最新版_2022年の海上コンテナ輸送(満員御礼)
 印刷 2021年11月30日デイリー版3面

スマートショッピング、スズケンなどが出資。累計16億円を調達

 モノがネットにつながるIoTを使った在庫・発注管理サービスを提供するスマートショッピング(本社・東京都品川区)は26日、医療情報サイトを運営するエムスリー、スズケンを引受先とする第三者割当増資を実施したことにより、累計調達額が16億円になったと発表した。スマートショッピングは医療とそれに関連する物流などの領域で両社と協力する。医療・介護などのサービス開発や顧客開拓にも連携して取り組む。

 調達した資金により、プロダクトをハード・ソフト両面から拡充する。さまざまな現場へのサービスの導入支援やエンジニアなどの採用も強化する。

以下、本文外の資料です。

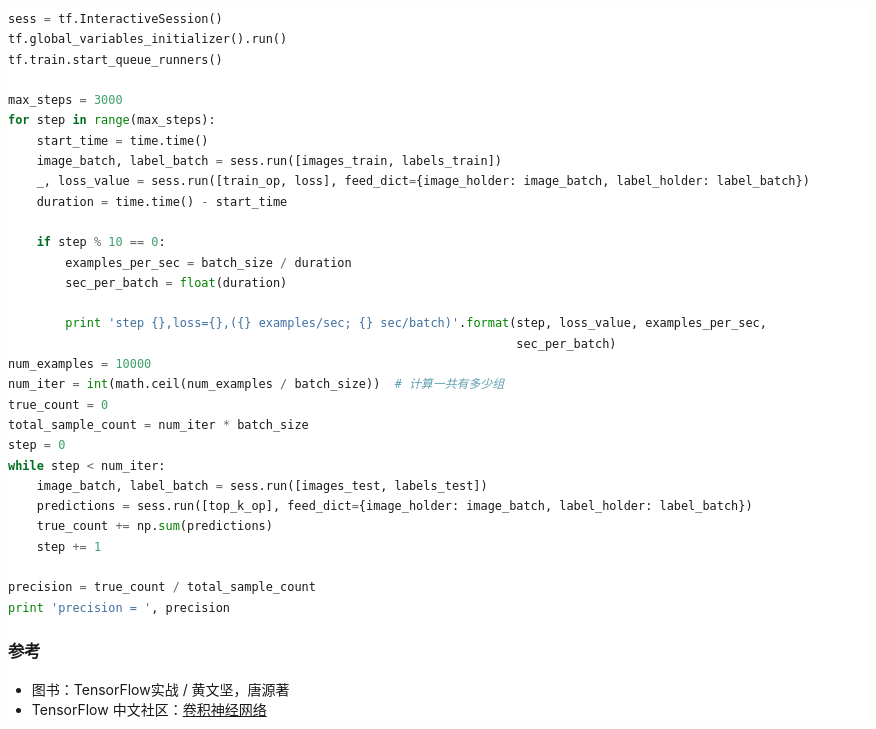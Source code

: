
 ```python
sess = tf.InteractiveSession()
tf.global_variables_initializer().run()
tf.train.start_queue_runners()

max_steps = 3000
for step in range(max_steps):
    start_time = time.time()
    image_batch, label_batch = sess.run([images_train, labels_train])
    _, loss_value = sess.run([train_op, loss], feed_dict={image_holder: image_batch, label_holder: label_batch})
    duration = time.time() - start_time

    if step % 10 == 0:
        examples_per_sec = batch_size / duration
        sec_per_batch = float(duration)

        print 'step {},loss={},({} examples/sec; {} sec/batch)'.format(step, loss_value, examples_per_sec,
                                                                       sec_per_batch)
num_examples = 10000
num_iter = int(math.ceil(num_examples / batch_size))  # 计算一共有多少组
true_count = 0
total_sample_count = num_iter * batch_size
step = 0
while step < num_iter:
    image_batch, label_batch = sess.run([images_test, labels_test])
    predictions = sess.run([top_k_op], feed_dict={image_holder: image_batch, label_holder: label_batch})
    true_count += np.sum(predictions)
    step += 1

precision = true_count / total_sample_count
print 'precision = ', precision
```
### 参考

- 图书：TensorFlow实战 / 黄文坚，唐源著
- TensorFlow 中文社区：[卷积神经网络](http://www.tensorfly.cn/tfdoc/tutorials/deep_cnn.html)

 スマートショッピングは2014年に設立。独自のIoTデバイス「スマートマット」を使って商品の重量を計測し、在庫・発注を管理するシステムをSaaS(クラウド経由のソフトウエア提供)で提供している。これまでにNECキャピタルソリューション、ベンチャーラボインベストメントなどから出資を受けた。16億円のうち4億円は借り入れで調達している。

 サービスには法人向けの「スマートマットクラウド」と消費者向けの「スマートマットライト」があり、今後はスマートマットクラウドの海外展開を積極化することも検討する。

 スズケンはスマートマットクラウドにより、医療・介護現場の作業負担軽減や課題解決を検討する。温度管理の必要な医薬品のトレーサビリティー(履歴管理)システムとの連携も視野に入れる。エムスリーはスマートショッピングとの協業により、医療業界の在庫管理のデジタル化を促していく。